She scowled. “Nobody’s got no plan.”

“Well, maybe by the time we get there, us… you got to figure walking
will take three, four weeks—”

She turned on me. “Nobody will make no plan! Who knows, them, how to
break into that prison and get that girl out? Donkeys? They put her
there! That Drew Arlen, her own man? He put her there, too! Her own
kind? They’d of done it by now, them, if they knew how! We can’t do
nothing, Billy. And meantime, we could use the time and brains, us, on
things we do need! Better weaving, and more of it! We still only got
that one weaving ‘bot the kids put together, and it’s
slow
,
it. And the clothes keep getting eaten. And boots! We still ain’t
settled, us, about getting boots, and winter will come eventually!”

I gave it up, me. You can’t argue with Annie. She’s too right, her.
Winter
would
come eventually and the weaving ‘bot is only one
’bot for the whole town, which might be all right for summer clothes
but winter is something different. And we
ain’t
settled the
boots, us. Annie’s still feeding the world, even when there ain’t no
cooking.

Sometimes it’s kind of scary, knowing there ain’t nobody to take
care of us but us.
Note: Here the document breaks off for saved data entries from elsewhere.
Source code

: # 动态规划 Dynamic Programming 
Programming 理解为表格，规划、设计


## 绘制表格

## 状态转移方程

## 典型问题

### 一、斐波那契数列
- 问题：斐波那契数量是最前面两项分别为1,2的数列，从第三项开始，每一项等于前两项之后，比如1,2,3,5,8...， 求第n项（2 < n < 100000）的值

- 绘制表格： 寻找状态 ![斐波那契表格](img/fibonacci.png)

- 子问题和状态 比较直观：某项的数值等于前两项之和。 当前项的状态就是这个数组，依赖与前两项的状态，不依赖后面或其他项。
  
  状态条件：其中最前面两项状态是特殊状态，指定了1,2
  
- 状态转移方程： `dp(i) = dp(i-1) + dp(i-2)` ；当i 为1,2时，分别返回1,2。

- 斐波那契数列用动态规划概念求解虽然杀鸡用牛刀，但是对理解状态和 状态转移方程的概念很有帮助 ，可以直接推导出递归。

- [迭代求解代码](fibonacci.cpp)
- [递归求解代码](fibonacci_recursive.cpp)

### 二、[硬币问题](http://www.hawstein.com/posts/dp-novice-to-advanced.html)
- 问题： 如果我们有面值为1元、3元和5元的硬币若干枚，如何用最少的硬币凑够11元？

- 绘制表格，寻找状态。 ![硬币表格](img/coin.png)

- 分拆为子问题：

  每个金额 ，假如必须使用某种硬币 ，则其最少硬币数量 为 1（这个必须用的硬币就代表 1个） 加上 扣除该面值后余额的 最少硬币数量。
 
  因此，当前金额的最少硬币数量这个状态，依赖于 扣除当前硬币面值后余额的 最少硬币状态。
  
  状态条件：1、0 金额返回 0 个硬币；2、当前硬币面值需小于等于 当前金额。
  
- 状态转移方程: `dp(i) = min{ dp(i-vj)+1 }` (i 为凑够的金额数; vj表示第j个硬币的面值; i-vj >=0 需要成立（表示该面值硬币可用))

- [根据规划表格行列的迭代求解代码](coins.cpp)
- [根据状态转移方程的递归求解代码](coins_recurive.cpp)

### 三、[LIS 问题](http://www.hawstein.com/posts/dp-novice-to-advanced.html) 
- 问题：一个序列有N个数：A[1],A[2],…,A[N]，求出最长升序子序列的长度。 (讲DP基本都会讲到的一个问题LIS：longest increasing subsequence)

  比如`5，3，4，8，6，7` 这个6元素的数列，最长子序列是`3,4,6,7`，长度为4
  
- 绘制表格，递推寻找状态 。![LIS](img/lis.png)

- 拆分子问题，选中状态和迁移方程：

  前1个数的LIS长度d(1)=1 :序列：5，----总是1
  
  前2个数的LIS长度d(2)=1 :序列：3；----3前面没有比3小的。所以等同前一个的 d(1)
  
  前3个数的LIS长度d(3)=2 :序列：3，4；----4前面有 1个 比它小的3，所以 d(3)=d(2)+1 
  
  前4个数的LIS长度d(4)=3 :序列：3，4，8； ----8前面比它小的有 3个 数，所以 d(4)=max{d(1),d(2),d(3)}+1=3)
Sometimes it ain’t.

==========

Vicki met us, her, at the edge of town. Her dress was nearly as bad
as Lizzie’s. I could see pretty near one whole breast, and— old fool
that I am—damn if my pipe didn’t stir a little, it. But her face was
too thin, and she looked unhappy, her, like she done for months now.
She was the only one, her, in the whole town who looked so unhappy.

“It’s coming apart, Billy. This time, it really is.”

“What?” I said. I thought, me, she meant her dress. I really did.
Old fool.

“The country. The classes, For good this time. The gap between
donkeys and Livers was always held together with baling wire and
chewing gum, and now the last semblance is going.”

I motioned Annie on, me, with a wave of my hand. She marched off,
her, probably to find Lizzie. I sat down on a log and after a minute
Vicki sat down too. She can’t help, her, being upset about the country.
She’s a donkey. In East Oleanta that don’t matter, everybody left is
used to her, but we still get news channels in the cafe. A few, anyway.
Donkeys are having a hard time, them. It’s like when Livers found out
we don’t need donkeys anymore, we got mad, us, that we’d ever needed
them. Only that ain’t all of it. There’s been a lot of killing, and
most donkeys are holed up, them, in their city enclaves. Some ain’t
come out in damn near half a year.

I looked, me, for something to make Vicki feel better. “There ain’t
no police no more. To punish people who break the law, them, by
attacking other people. If we got security ‘bots back—”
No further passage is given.